Personal information
- Full name: Hugo Martínez González
- Date of birth: 23 August 2006 (age 19)
- Place of birth: Albacete, Spain
- Height: 1.78 m (5 ft 10 in)
- Position: Midfielder

Team information
- Current team: Albacete B
- Number: 10

Youth career
- 2011–2024: Albacete

Senior career*
- Years: Team / Apps / (Gls)
- 2023–: Albacete B / 36 / (0)
- 2025–: Albacete / 1 / (0)

International career
- 2023: Spain U17 / 10 / (0)

= Capi (footballer, born 2006) =

Spanish footballer (born 2006)

Hugo Martínez González (born 23 August 2006), commonly known as Capi, is a Spanish footballer who plays as a midfielder for Atlético Albacete.

==Club career==
Born in Albacete, Castilla–La Mancha, Capi joined Albacete Balompié's youth sides in 2011, aged five. He made his senior debut with the reserves on 12 November 2023, playing the last 13 minutes in a 3–1 Tercera Federación home win over CD Villacañas.
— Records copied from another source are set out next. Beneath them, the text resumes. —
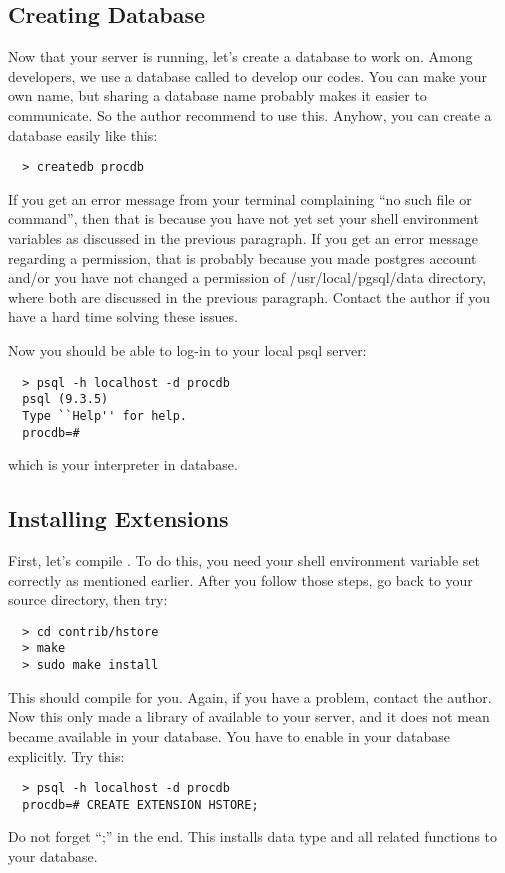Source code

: \subsection{Creating Database}
Now that your server is running, let's create a database to work on. Among {\pubs} developers,
we use a database called {\procdb} to develop our codes. You can make your own name, but sharing
a database name probably makes it easier to communicate. So the author recommend to use this.
Anyhow, you can create a database easily like this:
\begin{lstlisting}
  > createdb procdb
\end{lstlisting}
If you get an error message from your terminal complaining ``no such file or command'', then that
is because you have not yet set your shell environment variables as discussed in the previous
paragraph. If you get an error message regarding a permission, that is probably because you made
{\ttfamily postgres} account and/or you have not changed a permission of 
{\ttfamily /usr/local/pgsql/data} directory, where both are discussed in the previous paragraph.
Contact the author if you have a hard time solving these issues.

Now you should be able to log-in to your local psql server:
\begin{lstlisting}
  > psql -h localhost -d procdb 
  psql (9.3.5)
  Type ``Help'' for help.
  procdb=# 
\end{lstlisting}
which is your {\psql} interpreter in {\procdb} database.

\subsection{Installing {\hstore} Extensions}

First, let's compile {\hstore}. To do this, you need your shell environment variable set 
correctly as mentioned earlier. After you follow those steps, go back to 
your {\psql} source directory, then try:
\begin{lstlisting}
  > cd contrib/hstore
  > make
  > sudo make install
\end{lstlisting}
This should compile {\hstore} for you. Again, if you have a problem, contact the author.
Now this only made a library of {\hstore} available to your server, and it does not mean 
{\hstore} became available in your database. You have to enable {\hstore} in your database 
explicitly. Try this:
\begin{lstlisting}
  > psql -h localhost -d procdb
  procdb=# CREATE EXTENSION HSTORE;
\end{lstlisting}
Do not forget ``;'' in the end. This installs {\hstore} data type and all related functions
to your {\procdb} database.

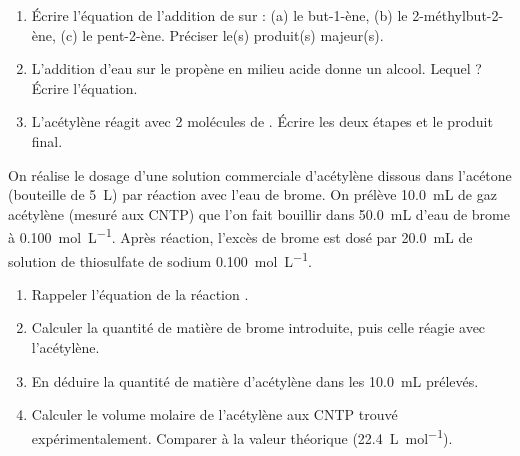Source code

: \documentclass[11pt]{article}
\begin{document}
\begin{exercice}
\begin{enumerate}
  \item Écrire l'équation de l'addition de  sur : (a) le but-1-ène, (b) le 2-méthylbut-2-ène, (c) le pent-2-ène. Préciser le(s) produit(s) majeur(s).
  \item L'addition d'eau sur le propène en milieu acide donne un alcool. Lequel ? Écrire l'équation.
  \item L'acétylène réagit avec 2 molécules de . Écrire les deux étapes et le produit final.
\end{enumerate}
\end{exercice}

\begin{exercice}
On réalise le dosage d'une solution commerciale d'acétylène dissous dans l'acétone (bouteille de \SI{5}{L}) par réaction avec l'eau de brome.
On prélève \SI{10,0}{mL} de gaz acétylène (mesuré aux CNTP) que l'on fait bouillir dans \SI{50,0}{mL} d'eau de brome à \SI{0,100}{mol.L^{-1}}.
Après réaction, l'excès de brome est dosé par \SI{20,0}{mL} de solution de thiosulfate de sodium \SI{0,100}{mol.L^{-1}}.
\begin{enumerate}
  \item Rappeler l'équation de la réaction .
  \item Calculer la quantité de matière de brome introduite, puis celle réagie avec l'acétylène.
  \item En déduire la quantité de matière d'acétylène dans les \SI{10,0}{mL} prélevés.
  \item Calculer le volume molaire de l'acétylène aux CNTP trouvé expérimentalement. Comparer à la valeur théorique (\SI{22,4}{L.mol^{-1}}).
\end{enumerate}
\end{exercice}
\end{document}
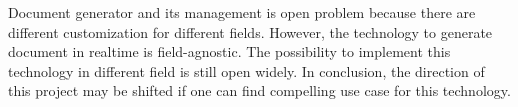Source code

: \documentclass{scrreprt}
\begin{document}
Document generator and its management is open problem because there are different customization for different fields. However, the technology to generate document in realtime is field-agnostic. The possibility to implement this technology in different field is still open widely. In conclusion, the direction of this project may be shifted if one can find compelling use case for this technology. 
\end{document}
On 27 December 2023, Capi renewed his contract with Alba until 2027. After being regularly used with the B's in the 2024–25 season as the side narrowly missed out promotion, he made his first team debut on 19 October 2025, coming on as a second-half substitute for José Carlos Lazo in a 1–0 Segunda División away win over CD Castellón.

==International career==
On 5 December 2022, Capi was called up to the Spain national under-17 team. He managed to feature in ten matches for the side during the year of 2023, playing with the likes of Lamine Yamal and Pau Cubarsí.